正文

Miramar Platform：混合云AI平台的工程实践与架构设计

本文介绍Miramar Platform项目，一个结合本地DGX工作站与GCP云资源的混合AI平台。项目展示了如何通过Terraform、GKE、Workload Identity Federation和自托管GPU Runner构建可复现的MLOps工作流。

混合云AI平台DGX SparkGCPGKEMLOpsTerraformWorkload Identity FederationGitHub Actions自托管RunnerKubeflow

发布时间 2026/06/09 00:16最近活动 2026/06/09 00:20预计阅读 7 分钟

章节 01

Miramar Platform: Hybrid Cloud AI Platform Core Overview

Miramar Platform is a hybrid AI platform developed by miramar-labs-org (source: GitHub repo https://github.com/miramar-labs-org/miramar-platform-gcp, updated 2026-06-08). It integrates local NVIDIA DGX Spark/Jetson AGX Orin devices with Google Cloud Platform (GCP) resources to solve infrastructure dilemmas in AI development. Key technologies include Terraform, GKE, Workload Identity Federation, self-hosted GPU runners, and MLOps workflows, aiming to build reproducible AI pipelines.

章节 02

Project Background & Core Vision

AI teams face two main infrastructure issues: full cloud dependency leads to high GPU costs and data privacy risks; full local deployment lacks elastic scalability. Miramar Platform's core vision is to combine local and cloud resources: sensitive data/model training is done locally, while inference and collaboration are handled on the cloud.

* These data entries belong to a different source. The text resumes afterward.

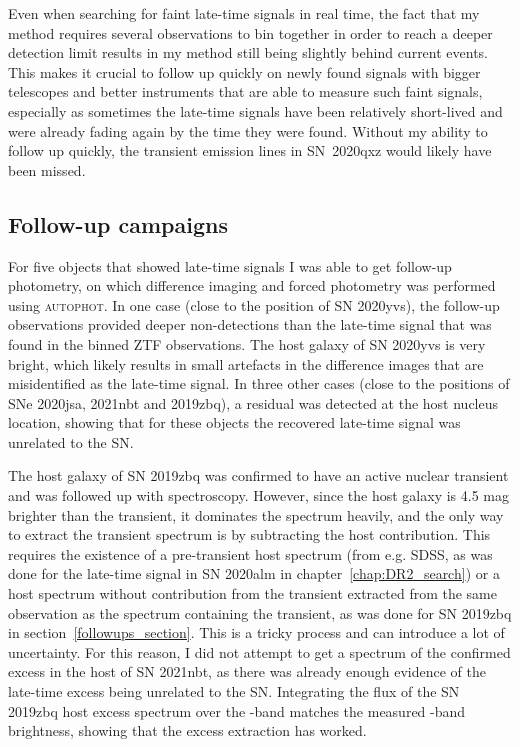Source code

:\documentclass[a4paper,oneside,12pt, class=Latex/Classes/PhDthesisPSnPDF, crop=false]{standalone}
\begin{document}
Even when searching for faint late-time signals in real time, the fact that my method requires several observations to bin together in order to reach a deeper detection limit results in my method still being slightly behind current events. This makes it crucial to follow up quickly on newly found signals with bigger telescopes and better instruments that are able to measure such faint signals, especially as sometimes the late-time signals have been relatively short-lived and were already fading again by the time they were found. Without my ability to follow up quickly, the transient emission lines in SN~2020qxz would likely have been missed.


\subsection{Follow-up campaigns}
For five objects that showed late-time signals I was able to get follow-up photometry, on which difference imaging and forced photometry was performed using \textsc{autophot}. In one case (close to the position of SN 2020yvs), the follow-up observations provided deeper non-detections than the late-time signal that was found in the binned ZTF observations. The host galaxy of SN 2020yvs is very bright, which likely results in small artefacts in the difference images that are misidentified as the late-time signal. In three other cases (close to the positions of SNe 2020jsa, 2021nbt and 2019zbq), a residual was detected at the host nucleus location, showing that for these objects the recovered late-time signal was unrelated to the SN.

The host galaxy of SN 2019zbq was confirmed to have an active nuclear transient and was followed up with spectroscopy. However, since the host galaxy is 4.5 mag brighter than the transient, it dominates the spectrum heavily, and the only way to extract the transient spectrum is by subtracting the host contribution. This requires the existence of a pre-transient host spectrum (from e.g. SDSS, as was done for the late-time signal in SN 2020alm in chapter~\ref{chap:DR2_search}) or a host spectrum without contribution from the transient extracted from the same observation as the spectrum containing the transient, as was done for SN 2019zbq in section~\ref{followups_section}. This is a tricky process and can introduce a lot of uncertainty. For this reason, I did not attempt to get a spectrum of the confirmed excess in the host of SN 2021nbt, as there was already enough evidence of the late-time excess being unrelated to the SN. Integrating the flux of the SN 2019zbq host excess spectrum over the \ztfr-band matches the measured \ztfr-band brightness, showing that the excess extraction has worked.
\end{document}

This approach balances data privacy and cloud convenience.

章节 03

Local Hardware Architecture

The platform uses three heterogeneous local machines:

WSL2 Workstation: Ubuntu 22.04 on Windows laptop, RTX4060 (8GB), acts as GitHub Actions self-hosted runner for lightweight CI/CD tasks.
Jetson AGX Orin: 64GB unified memory, 2048 CUDA cores, Ubuntu22.04 with JetPack6.x (arm64), suitable for edge AI inference and lightweight training.
DGX Spark: 128GB unified memory, GB10 Superchip (6144 CUDA cores,192 Tensor Cores), handles large model fine-tuning and complex training. All machines use the same mlabs-runner Docker image (multi-arch: amd64/arm64) to simplify operations.

章节 04

Local AI Software Stack

DGX Spark runs a complete local AI software stack:

Minikube: Local Kubernetes for container orchestration.
NeMo Microservices: NVIDIA's framework for large model training/fine-tuning/inference.
MLflow & MinIO: Experiment tracking/model version management with S3-compatible storage.
Qdrant: Vector database for RAG semantic search.
Kubeflow Pipelines: Orchestration for complex ML workflows.
Ollama & NIM: Local inference services (Ollama for consumer models, NIM for enterprise NVIDIA-optimized models). These services are exposed via SSH tunnels to development workstations for a cloud-like local experience.

章节 05

Cloud Architecture (GCP)

The cloud part uses Terraform for infrastructure-as-code (IaC) to ensure reproducibility:

GKE Standard Cluster (miramar-shared-gke): Shared Kubernetes layer for various workloads.
Artifact Registry (apps repo): Stores application images.
GCS Buckets: Persist Terraform state and GKE node pool snapshots.
Workload Identity Federation: Enables keyless authentication from GitHub Actions to GCP, enhancing security by avoiding long-term service account keys.

章节 06

CI/CD & Project Factory

CI/CD is powered by GitHub Actions:

Self-hosted runners: All three local machines are registered as runners (tagged wsl2, dgx, agx) to route tasks needing GPU/local access/arm64 to appropriate machines.
Workflow matrix: Covers platform lifecycle (create/destroy/expand/recover), GPU quota management, local AI service deployment, runner image building, WSL2 config, etc. Each workflow has a corresponding destroy/uninstall workflow. Project Factory: Template-based projects auto-get notebook-first dev env (JupyterLab), pre-configured CI/CD, platform integration, local execution config, and standard docs. First template: Kubeflow Pipelines fine-tuning project (local fine-tuning for PHI data, then desensitized model to GCP for inference).

章节 07

Engineering Highlights & Applicable Scenarios

Key engineering practices:

Keyless authentication (Workload Identity Federation) reduces credential risks.
Unified multi-arch container image simplifies CI/CD and operations.
Full lifecycle management avoids orphaned cloud resources.
Docs-as-code ensures knowledge transfer. Applicable scenarios:

AI teams handling sensitive data (medical/finance).
Organizations wanting to reduce cloud GPU costs.
Projects needing edge AI capabilities.
Teams adopting IaC practices. Conclusion: The hybrid model balances data sovereignty and cloud elasticity, potentially becoming a standard for future AI infrastructure.